Wollen Investoren nicht immer Geld verdienen? Kristina Moor, Achim Niess und Mathias Tonigold lachen bei dieser Frage. Natürlich haben sie beim Kauf der Immobilie auch an Kapital gedacht, erklärt Kristina Moor. Doch ginge im Fall des Badischen Hofes irgendwie auch beides: Kapitalismus und Menschlichkeit. Vor drei Monaten haben die drei neuen Besitzer des ehemaligen Gasthauses im Herzen von Stockach die Türen für Geflüchtete aus der Ukraine geöffnet. Der Plan war: Hier sollten Geflüchtete unterkommen, bis konkreter wurde, wie es mit dem Gasthaus in Zukunft weitergehen soll.
Noch vier Familien wohnen im Gasthaus
Zeitweise haben bis zu 30 Personen im Badischen Hof gewohnt, berichtet Kristina Moor. Aktuell seien noch vier Familien da, zwei Männer seien ebenfalls hinzu gekommen. Diese versuchen, ihre Familien nachzuholen. Eine der Bewohnerinnen ist hochschwanger, der erste Nachwuchs im Badischen Hof steht an. Doch nun sind die Pläne für den Umbau des Gasthauses fortgeschritten. Die Gästezimmer des Badischen Hofes wolle man zu Wohnraum umfunktionieren.

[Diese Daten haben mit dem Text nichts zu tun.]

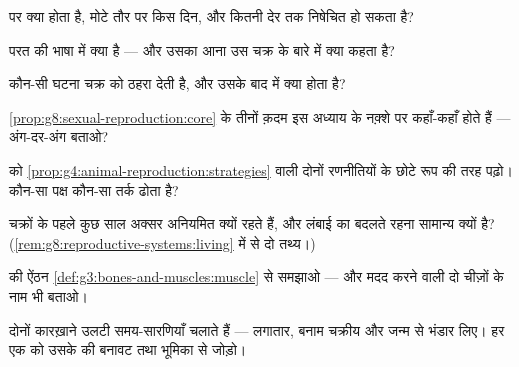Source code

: \begin{exercise}[$\star$]\label{exo:g8:reproductive-systems:4}
 पर क्या होता है, मोटे तौर पर किस दिन, और  कितनी देर
तक निषेचित हो सकता है?
\end{exercise}

\begin{exercise}[$\star$]\label{exo:g8:reproductive-systems:5}
परत की भाषा में  क्या है --- और उसका आना उस चक्र के बारे में
क्या कहता है?
\end{exercise}

\begin{exercise}[$\star$]\label{exo:g8:reproductive-systems:6}
कौन-सी घटना चक्र को ठहरा देती है, और उसके बाद  में क्या होता है?
\end{exercise}

\begin{exercise}[$\star\star$]\label{exo:g8:reproductive-systems:7}
\cref{prop:g8:sexual-reproduction:core} के तीनों क़दम इस अध्याय के
नक़्शे पर कहाँ-कहाँ होते हैं --- अंग-दर-अंग बताओ?
\end{exercise}

\begin{exercise}[$\star\star$]\label{exo:g8:reproductive-systems:8}
 को \cref{prop:g4:animal-reproduction:strategies} वाली दोनों
रणनीतियों के छोटे रूप की तरह पढ़ो। कौन-सा पक्ष कौन-सा तर्क ढोता है?
\end{exercise}

\begin{exercise}[$\star\star$]\label{exo:g8:reproductive-systems:9}
चक्रों के पहले कुछ साल अक्सर अनियमित क्यों रहते हैं, और लंबाई का बदलते
रहना सामान्य क्यों है? (\cref{rem:g8:reproductive-systems:living} में
से दो तथ्य।)
\end{exercise}

\begin{exercise}[$\star\star$]\label{exo:g8:reproductive-systems:10}
 की ऐंठन \cref{def:g3:bones-and-muscles:muscle} से समझाओ ---
और मदद करने वाली दो चीज़ों के नाम भी बताओ।
\end{exercise}

\begin{exercise}[$\star\star$]\label{exo:g8:reproductive-systems:11}
दोनों कारख़ाने उलटी समय-सारणियाँ चलाते हैं --- लगातार, बनाम चक्रीय और
जन्म से भंडार लिए। हर एक को उसके  की बनावट तथा भूमिका से जोड़ो।
\end{exercise}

„Wir haben bereits die Nutzungsänderung beantragt“, erklärt Achim Niess. Dies dauere so sechs bis acht Wochen, schätzt er. Dann könnten in der Hauptstraße zehn neue Wohnungen entstehen. „Im Dachgeschoss gibt es noch Potenzial für einen Ausbau“, so Niess. Im Erdgeschoss möchten die drei Investoren die Gaststätte erhalten und sie einem Pächter überlassen.

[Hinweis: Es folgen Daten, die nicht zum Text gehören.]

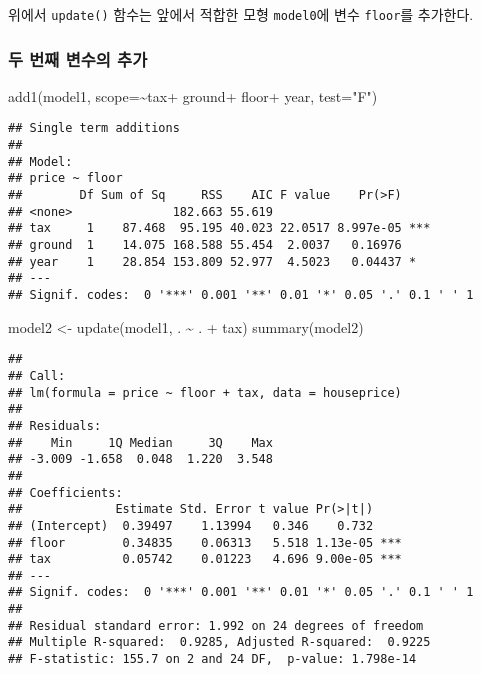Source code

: \documentclass[
]{book}
\newenvironment{Shaded}{\begin{snugshade}}{\end{snugshade}}
\newcommand{\AttributeTok}[1]{\textcolor[rgb]{0.77,0.63,0.00}{#1}}
\newcommand{\FunctionTok}[1]{\textcolor[rgb]{0.00,0.00,0.00}{#1}}
\newcommand{\NormalTok}[1]{#1}
\newcommand{\OtherTok}[1]{\textcolor[rgb]{0.56,0.35,0.01}{#1}}
\newcommand{\SpecialCharTok}[1]{\textcolor[rgb]{0.00,0.00,0.00}{#1}}
\newcommand{\StringTok}[1]{\textcolor[rgb]{0.31,0.60,0.02}{#1}}
\begin{document}
위에서 \texttt{update()} 함수는 앞에서 적합한 모형 \texttt{model0}에 변수 \texttt{floor}를 추가한다.

\hypertarget{uxb450-uxbc88uxc9f8-uxbcc0uxc218uxc758-uxcd94uxac00}{%
\subsubsection{두 번째 변수의 추가}\label{uxb450-uxbc88uxc9f8-uxbcc0uxc218uxc758-uxcd94uxac00}}

\begin{Shaded}
\begin{Highlighting}[]
\FunctionTok{add1}\NormalTok{(model1, }\AttributeTok{scope=}\SpecialCharTok{\textasciitilde{}}\NormalTok{tax}\SpecialCharTok{+}\NormalTok{ ground}\SpecialCharTok{+}\NormalTok{ floor}\SpecialCharTok{+}\NormalTok{ year, }\AttributeTok{test=}\StringTok{"F"}\NormalTok{)}
\end{Highlighting}
\end{Shaded}

\begin{verbatim}
## Single term additions
## 
## Model:
## price ~ floor
##        Df Sum of Sq     RSS    AIC F value    Pr(>F)    
## <none>              182.663 55.619                      
## tax     1    87.468  95.195 40.023 22.0517 8.997e-05 ***
## ground  1    14.075 168.588 55.454  2.0037   0.16976    
## year    1    28.854 153.809 52.977  4.5023   0.04437 *  
## ---
## Signif. codes:  0 '***' 0.001 '**' 0.01 '*' 0.05 '.' 0.1 ' ' 1
\end{verbatim}

\begin{Shaded}
\begin{Highlighting}[]
\NormalTok{model2 }\OtherTok{\textless{}{-}} \FunctionTok{update}\NormalTok{(model1, . }\SpecialCharTok{\textasciitilde{}}\NormalTok{ . }\SpecialCharTok{+}\NormalTok{ tax)}
\FunctionTok{summary}\NormalTok{(model2)}
\end{Highlighting}
\end{Shaded}

\begin{verbatim}
## 
## Call:
## lm(formula = price ~ floor + tax, data = houseprice)
## 
## Residuals:
##    Min     1Q Median     3Q    Max 
## -3.009 -1.658  0.048  1.220  3.548 
## 
## Coefficients:
##             Estimate Std. Error t value Pr(>|t|)    
## (Intercept)  0.39497    1.13994   0.346    0.732    
## floor        0.34835    0.06313   5.518 1.13e-05 ***
## tax          0.05742    0.01223   4.696 9.00e-05 ***
## ---
## Signif. codes:  0 '***' 0.001 '**' 0.01 '*' 0.05 '.' 0.1 ' ' 1
## 
## Residual standard error: 1.992 on 24 degrees of freedom
## Multiple R-squared:  0.9285, Adjusted R-squared:  0.9225 
## F-statistic: 155.7 on 2 and 24 DF,  p-value: 1.798e-14
\end{verbatim}
\end{document}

Doch möchte keiner die Geflüchteten, die im Badischen Hof untergekommen sind, jetzt schnellstmöglich auf die Straße setzen. „Wir wollen niemanden rausschmeißen, da sind wir uns einig“, sagt Kristina Moor klar. Vielmehr sei es Ziel, die Menschen, die gerne bleiben möchten, zu ihren eigenen Wohnungen zu verhelfen. Dies habe bereits bei anderen Familien, die seit Kriegsbeginn im Badischen Hof Zuflucht gefunden hatte, gut geklappt, so Kristina Moor.
Ein Ort der Gemeinschaft
Und trotzdem ist das Gasthaus ein Ort der Gemeinschaft für alle geworden. Artiom Kovalov zum Beispiel wohnt nicht mehr im Badischen Hof: Er und seine Familie haben in der Region ihre eigene Wohnung gefunden. Außerdem fand er ab September einen Ausbildungsplatz gegenüber im Goldenen Ochsen. „Das macht uns richtig stolz“, so die Investorin. Da er bereits jetzt dort in der Küche jobbt, schaut er täglich im Badischen Hof vorbei. Auch viele ukrainische Kinder treffen sich hier zum Spielen.
Nicht nur für die Bewohner, sondern auch für die Investoren ist der Badische Hof ein besonderer Ort: Das Projekt hat die drei Parteien, das Ehepaar Kristina und Anatoli Moor sowie Achim Niess und Mathias Tonigold, erst zusammengebracht. Es ist das erste gemeinsame Projekt. Achim Niess kommt aus der Finanzbrache, Mathias Tonigold und das Ehepaar Moor kommen aus der Immobilienbranche.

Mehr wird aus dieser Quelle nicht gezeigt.